::: GIVEN INFORMATION :::

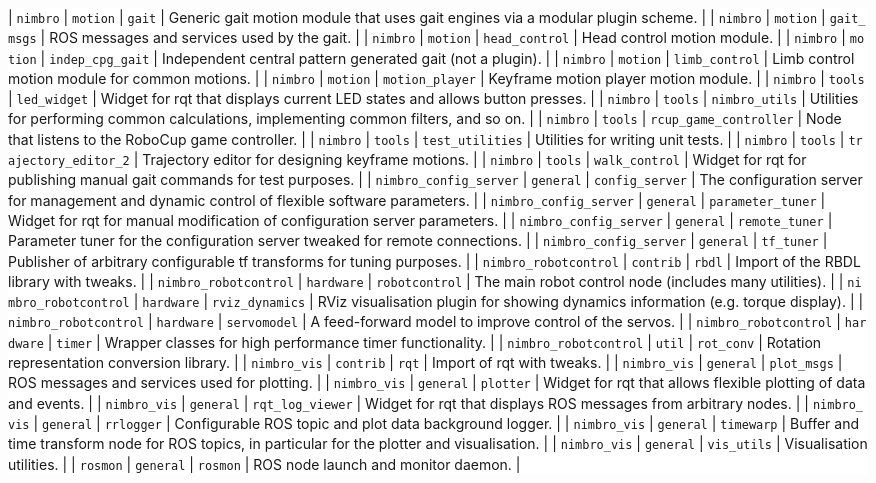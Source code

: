 | `nimbro` | `motion` | `gait` | Generic gait motion module that uses gait engines via a modular plugin scheme. |
| `nimbro` | `motion` | `gait_msgs` | ROS messages and services used by the gait. |
| `nimbro` | `motion` | `head_control` | Head control motion module. |
| `nimbro` | `motion` | `indep_cpg_gait` | Independent central pattern generated gait (not a plugin). |
| `nimbro` | `motion` | `limb_control` | Limb control motion module for common motions. |
| `nimbro` | `motion` | `motion_player` | Keyframe motion player motion module. |
| `nimbro` | `tools` | `led_widget` | Widget for rqt that displays current LED states and allows button presses. |
| `nimbro` | `tools` | `nimbro_utils` | Utilities for performing common calculations, implementing common filters, and so on. |
| `nimbro` | `tools` | `rcup_game_controller` | Node that listens to the RoboCup game controller. |
| `nimbro` | `tools` | `test_utilities` | Utilities for writing unit tests. |
| `nimbro` | `tools` | `trajectory_editor_2` | Trajectory editor for designing keyframe motions. |
| `nimbro` | `tools` | `walk_control` | Widget for rqt for publishing manual gait commands for test purposes. |
| `nimbro_config_server` | `general` | `config_server` | The configuration server for management and dynamic control of flexible software parameters. |
| `nimbro_config_server` | `general` | `parameter_tuner` | Widget for rqt for manual modification of configuration server parameters. |
| `nimbro_config_server` | `general` | `remote_tuner` | Parameter tuner for the configuration server tweaked for remote connections. |
| `nimbro_config_server` | `general` | `tf_tuner` | Publisher of arbitrary configurable tf transforms for tuning purposes. |
| `nimbro_robotcontrol` | `contrib` | `rbdl` | Import of the RBDL library with tweaks. |
| `nimbro_robotcontrol` | `hardware` | `robotcontrol` | The main robot control node (includes many utilities). |
| `nimbro_robotcontrol` | `hardware` | `rviz_dynamics` | RViz visualisation plugin for showing dynamics information (e.g. torque display). |
| `nimbro_robotcontrol` | `hardware` | `servomodel` | A feed-forward model to improve control of the servos. |
| `nimbro_robotcontrol` | `hardware` | `timer` | Wrapper classes for high performance timer functionality. |
| `nimbro_robotcontrol` | `util` | `rot_conv` | Rotation representation conversion library. |
| `nimbro_vis` | `contrib` | `rqt` | Import of rqt with tweaks. |
| `nimbro_vis` | `general` | `plot_msgs` | ROS messages and services used for plotting. |
| `nimbro_vis` | `general` | `plotter` | Widget for rqt that allows flexible plotting of data and events. |
| `nimbro_vis` | `general` | `rqt_log_viewer` | Widget for rqt that displays ROS messages from arbitrary nodes. |
| `nimbro_vis` | `general` | `rrlogger` | Configurable ROS topic and plot data background logger. |
| `nimbro_vis` | `general` | `timewarp` | Buffer and time transform node for ROS topics, in particular for the plotter and visualisation. |
| `nimbro_vis` | `general` | `vis_utils` | Visualisation utilities. |
| `rosmon` | `general` | `rosmon` | ROS node launch and monitor daemon. |
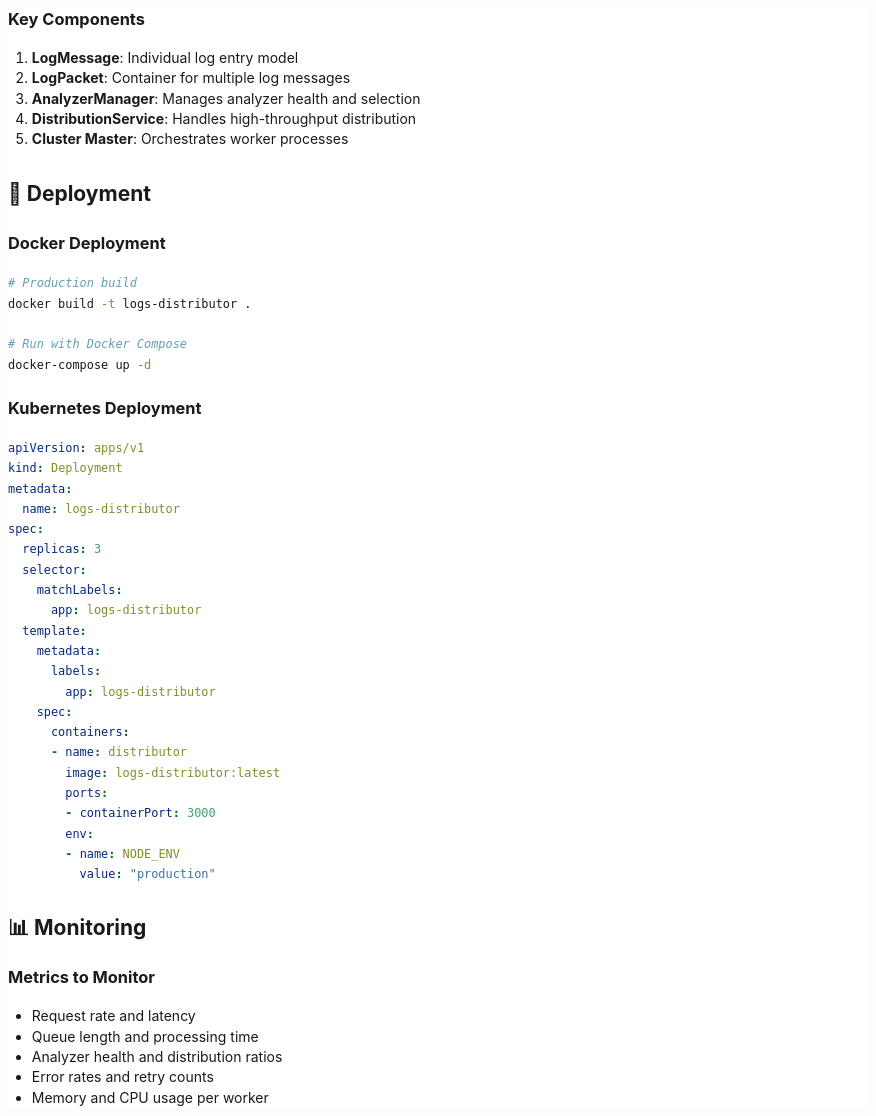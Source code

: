 ### Key Components

1. **LogMessage**: Individual log entry model
2. **LogPacket**: Container for multiple log messages
3. **AnalyzerManager**: Manages analyzer health and selection
4. **DistributionService**: Handles high-throughput distribution
5. **Cluster Master**: Orchestrates worker processes

## 🚀 Deployment

### Docker Deployment
```bash
# Production build
docker build -t logs-distributor .

# Run with Docker Compose
docker-compose up -d
```

### Kubernetes Deployment
```yaml
apiVersion: apps/v1
kind: Deployment
metadata:
  name: logs-distributor
spec:
  replicas: 3
  selector:
    matchLabels:
      app: logs-distributor
  template:
    metadata:
      labels:
        app: logs-distributor
    spec:
      containers:
      - name: distributor
        image: logs-distributor:latest
        ports:
        - containerPort: 3000
        env:
        - name: NODE_ENV
          value: "production"
```

## 📊 Monitoring

### Metrics to Monitor
- Request rate and latency
- Queue length and processing time
- Analyzer health and distribution ratios
- Error rates and retry counts
- Memory and CPU usage per worker
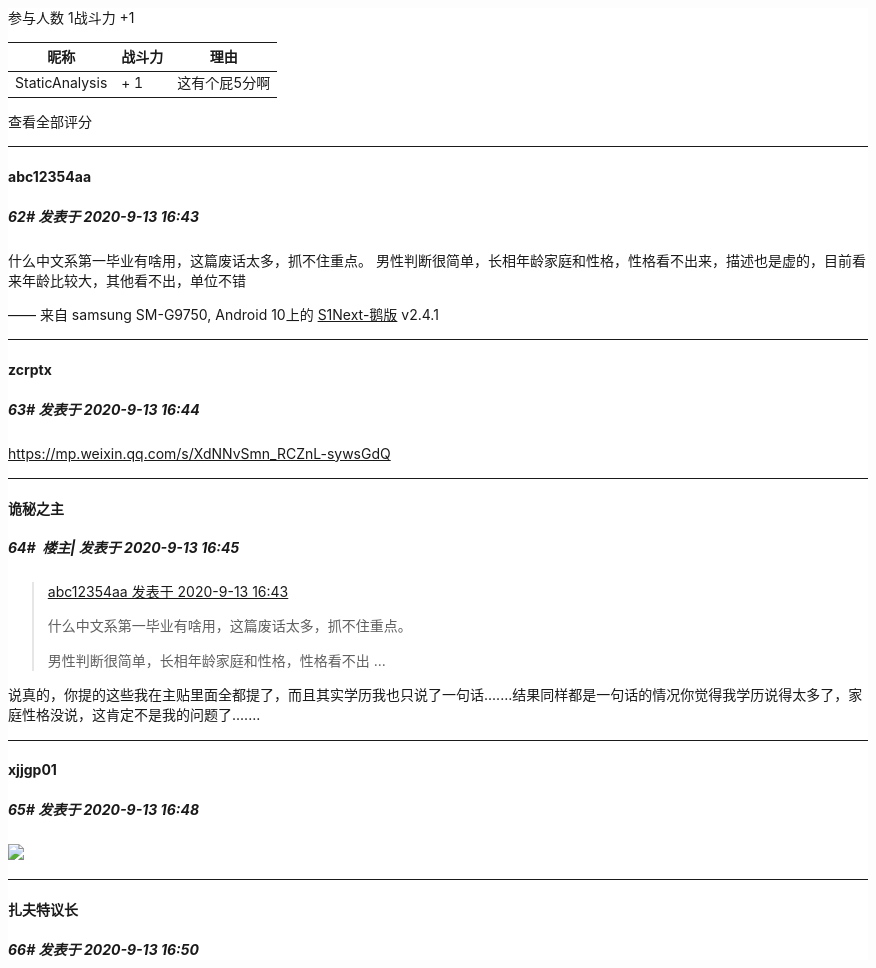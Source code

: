 
 参与人数 1战斗力 +1

|昵称|战斗力|理由|
|----|---|---|
| StaticAnalysis| + 1|这有个屁5分啊|


查看全部评分


-----

####  abc12354aa  
##### 62#       发表于 2020-9-13 16:43


什么中文系第一毕业有啥用，这篇废话太多，抓不住重点。
男性判断很简单，长相年龄家庭和性格，性格看不出来，描述也是虚的，目前看来年龄比较大，其他看不出，单位不错

—— 来自 samsung SM-G9750, Android 10上的 [S1Next-鹅版](https://github.com/ykrank/S1-Next/releases) v2.4.1


-----

####  zcrptx  
##### 63#       发表于 2020-9-13 16:44


https://mp.weixin.qq.com/s/XdNNvSmn_RCZnL-sywsGdQ


-----

####  诡秘之主  
##### 64#         楼主| 发表于 2020-9-13 16:45


<blockquote><a href="httphttps://bbs.saraba1st.com/2b/forum.php?mod=redirect&amp;goto=findpost&amp;pid=48724230&amp;ptid=1959661" target="_blank">abc12354aa 发表于 2020-9-13 16:43</a>

什么中文系第一毕业有啥用，这篇废话太多，抓不住重点。

男性判断很简单，长相年龄家庭和性格，性格看不出 ...</blockquote>
说真的，你提的这些我在主贴里面全都提了，而且其实学历我也只说了一句话.......结果同样都是一句话的情况你觉得我学历说得太多了，家庭性格没说，这肯定不是我的问题了.......


-----

####  xjjgp01  
##### 65#       发表于 2020-9-13 16:48


<img src="http://wx4.sinaimg.cn/mw690/0061cUKkgy1gip4ax42dgj31hc0u0dqj.jpg" referrerpolicy="no-referrer">


-----

####  扎夫特议长  
##### 66#       发表于 2020-9-13 16:50
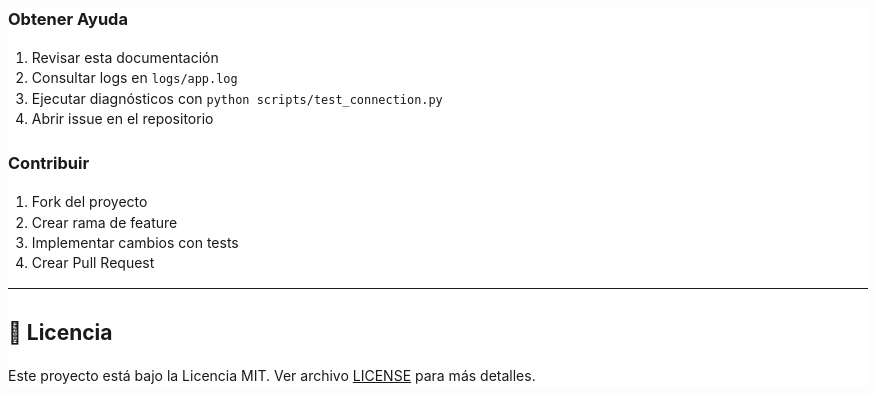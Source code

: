 ### Obtener Ayuda

1. Revisar esta documentación
2. Consultar logs en `logs/app.log`
3. Ejecutar diagnósticos con `python scripts/test_connection.py`
4. Abrir issue en el repositorio

### Contribuir

1. Fork del proyecto
2. Crear rama de feature
3. Implementar cambios con tests
4. Crear Pull Request

---

## 📄 Licencia

Este proyecto está bajo la Licencia MIT. Ver archivo [LICENSE](LICENSE) para más detalles.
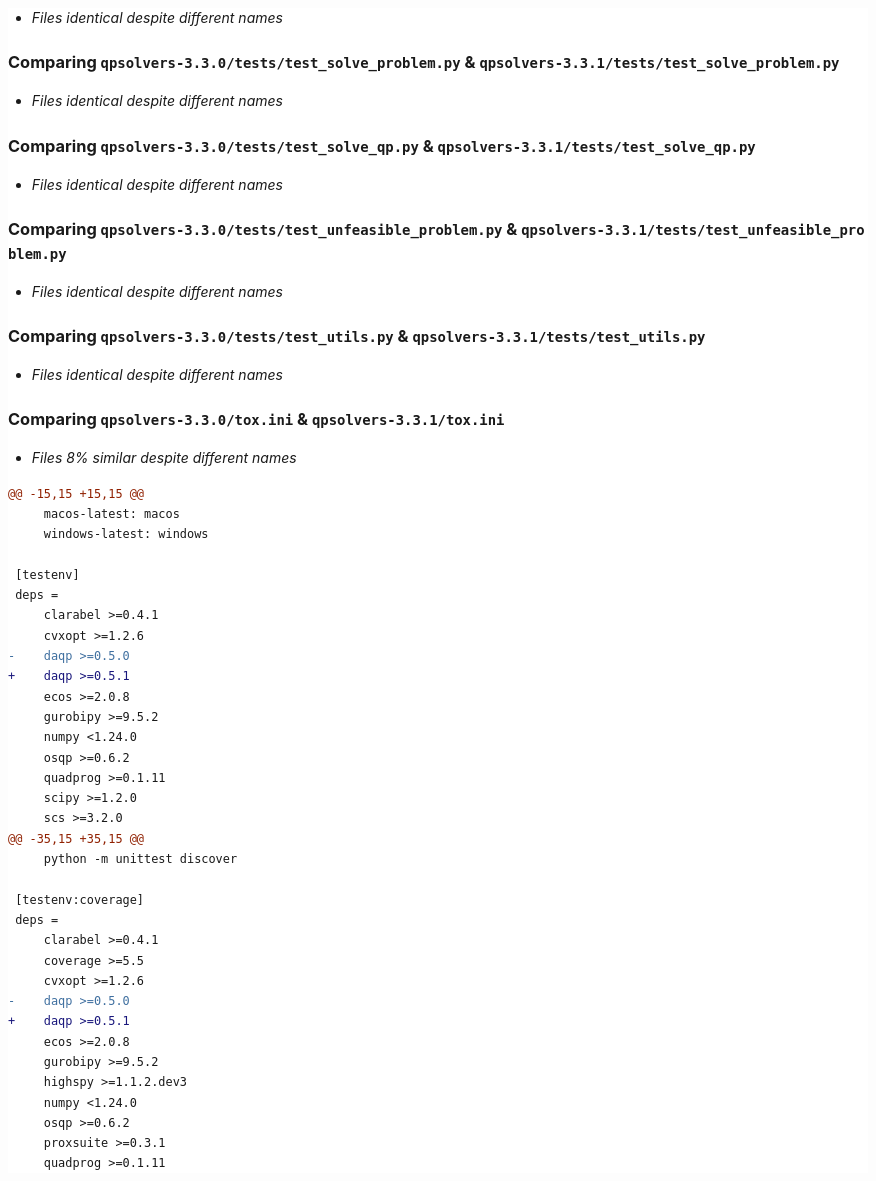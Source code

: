  * *Files identical despite different names*

### Comparing `qpsolvers-3.3.0/tests/test_solve_problem.py` & `qpsolvers-3.3.1/tests/test_solve_problem.py`

 * *Files identical despite different names*

### Comparing `qpsolvers-3.3.0/tests/test_solve_qp.py` & `qpsolvers-3.3.1/tests/test_solve_qp.py`

 * *Files identical despite different names*

### Comparing `qpsolvers-3.3.0/tests/test_unfeasible_problem.py` & `qpsolvers-3.3.1/tests/test_unfeasible_problem.py`

 * *Files identical despite different names*

### Comparing `qpsolvers-3.3.0/tests/test_utils.py` & `qpsolvers-3.3.1/tests/test_utils.py`

 * *Files identical despite different names*

### Comparing `qpsolvers-3.3.0/tox.ini` & `qpsolvers-3.3.1/tox.ini`

 * *Files 8% similar despite different names*

```diff
@@ -15,15 +15,15 @@
     macos-latest: macos
     windows-latest: windows
 
 [testenv]
 deps =
     clarabel >=0.4.1
     cvxopt >=1.2.6
-    daqp >=0.5.0
+    daqp >=0.5.1
     ecos >=2.0.8
     gurobipy >=9.5.2
     numpy <1.24.0
     osqp >=0.6.2
     quadprog >=0.1.11
     scipy >=1.2.0
     scs >=3.2.0
@@ -35,15 +35,15 @@
     python -m unittest discover
 
 [testenv:coverage]
 deps =
     clarabel >=0.4.1
     coverage >=5.5
     cvxopt >=1.2.6
-    daqp >=0.5.0
+    daqp >=0.5.1
     ecos >=2.0.8
     gurobipy >=9.5.2
     highspy >=1.1.2.dev3
     numpy <1.24.0
     osqp >=0.6.2
     proxsuite >=0.3.1
     quadprog >=0.1.11
```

:::

TASK ITEM
Please, without any pictures, write out exactly the lines of the listing from its first line through the line that holds "player motion module. |", ends included, and nothing beyond them.

TASK RESULT
Source code

: | `nimbro` | `motion` | `gait` | Generic gait motion module that uses gait engines via a modular plugin scheme. |
| `nimbro` | `motion` | `gait_msgs` | ROS messages and services used by the gait. |
| `nimbro` | `motion` | `head_control` | Head control motion module. |
| `nimbro` | `motion` | `indep_cpg_gait` | Independent central pattern generated gait (not a plugin). |
| `nimbro` | `motion` | `limb_control` | Limb control motion module for common motions. |
| `nimbro` | `motion` | `motion_player` | Keyframe motion player motion module. |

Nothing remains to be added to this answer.